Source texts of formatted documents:
*** Begin section ***

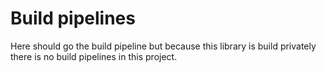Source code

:# Build pipelines

Here should go the build pipeline but because this library is build privately there is no build pipelines in this project.
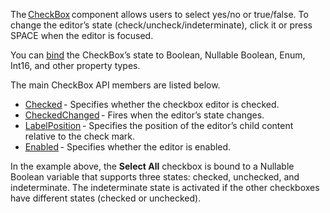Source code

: The [CheckBox](https://docs.devexpress.com/Blazor/DevExpress.Blazor.DxCheckBox-1) component allows users to select yes/no or true/false. To change the editor’s state (check/uncheck/indeterminate), click it or press SPACE when the editor is focused.

You can [bind](https://docs.devexpress.com/Blazor/DevExpress.Blazor.DxCheckBox-1#checkbox-states) the CheckBox’s state to Boolean, Nullable Boolean, Enum, Int16, and other property types.

The main CheckBox API members are listed below.

* [Checked](https://docs.devexpress.com/Blazor/DevExpress.Blazor.DxCheckBox-1.Checked) - Specifies whether the checkbox editor is checked.
* [CheckedChanged](https://docs.devexpress.com/Blazor/DevExpress.Blazor.DxCheckBox-1.CheckedChanged) - Fires when the editor’s state changes.
* [LabelPosition](https://docs.devexpress.com/Blazor/DevExpress.Blazor.DxCheckBox-1.LabelPosition) - Specifies the position of the editor’s child content relative to the check mark.
* [Enabled](https://docs.devexpress.com/Blazor/DevExpress.Blazor.Base.DxDataEditorBase-2.Enabled) - Specifies whether the editor is enabled.

In the example above, the **Select All** checkbox is bound to a Nullable Boolean variable that supports three states: checked, unchecked, and indeterminate. The indeterminate state is activated if the other сheckboxes have different states (checked or unchecked).
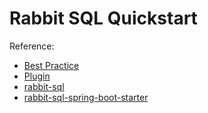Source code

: # Rabbit SQL Quickstart

Reference:

- [Best Practice](https://github.com/chengyuxing/rabbit-sql/blob/master/BEST_PRACTICE.md)
- [Plugin](https://plugins.jetbrains.com/plugin/21403-rabbit-sql)
- [rabbit-sql](https://github.com/chengyuxing/rabbit-sql)
- [rabbit-sql-spring-boot-starter](https://github.com/chengyuxing/rabbit-sql-spring-boot-starter)
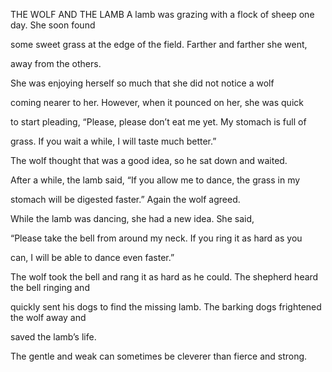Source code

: 


THE WOLF AND THE LAMB
A lamb was grazing with a flock of sheep one day. She soon found

some sweet grass at the edge of the field. Farther and farther she went,

away from the others.

She was enjoying herself so much that she did not notice a wolf

coming nearer to her. However, when it pounced on her, she was quick

to start pleading, “Please, please don’t eat me yet. My stomach is full
of

grass. If you wait a while, I will taste much better.”

The wolf thought that was a good idea, so he sat down and waited.

After a while, the lamb said, “If you allow me to dance, the grass in my

stomach will be digested faster.” Again the wolf agreed.

While the lamb was dancing, she had a new idea. She said,

“Please take the bell from around my neck. If you ring it as hard as you

can, I will be able to dance even faster.”

The wolf took the bell and rang it as hard as he could. The shepherd
heard the bell ringing and

quickly sent his dogs to find the missing lamb. The barking dogs
frightened the wolf away and

saved the lamb’s life.

The gentle and weak can sometimes be cleverer than fierce and strong.


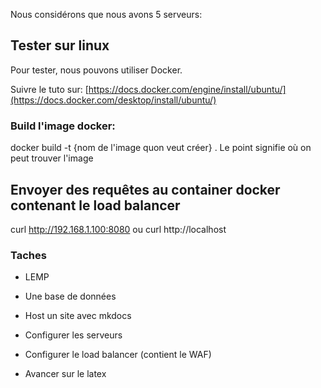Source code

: Nous considérons que nous avons 5 serveurs:


## Tester sur linux
Pour tester, nous pouvons utiliser Docker.

Suivre le tuto sur: [https://docs.docker.com/engine/install/ubuntu/](https://docs.docker.com/desktop/install/ubuntu/)

### Build l'image docker:

docker build -t {nom de l'image quon veut créer} .
Le point signifie où on peut trouver l'image

## Envoyer des requêtes au container docker contenant le load balancer
curl http://192.168.1.100:8080
ou 
curl http://localhost



### Taches
- LEMP


- Une base de données
- Host un site avec mkdocs
- Configurer les serveurs 
- Configurer le load balancer (contient le WAF)
- Avancer sur le latex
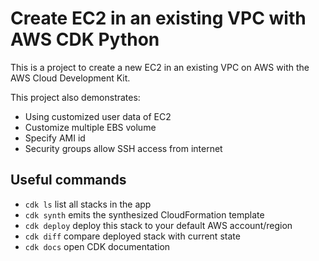# Create EC2 in an existing VPC with AWS CDK Python

This is a project to create a new EC2 in an existing VPC on AWS with the AWS Cloud Development Kit.

This project also demonstrates:

- Using customized user data of EC2
- Customize multiple EBS volume
- Specify AMI id
- Security groups allow SSH access from internet

## Useful commands

- `cdk ls` list all stacks in the app
- `cdk synth` emits the synthesized CloudFormation template
- `cdk deploy` deploy this stack to your default AWS account/region
- `cdk diff` compare deployed stack with current state
- `cdk docs` open CDK documentation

*** End section ***

▸ Exercise brief
Among the records, find every line holding the word "nous" and copy it.

▸ Result below
: Nous considérons que nous avons 5 serveurs:
Pour tester, nous pouvons utiliser Docker.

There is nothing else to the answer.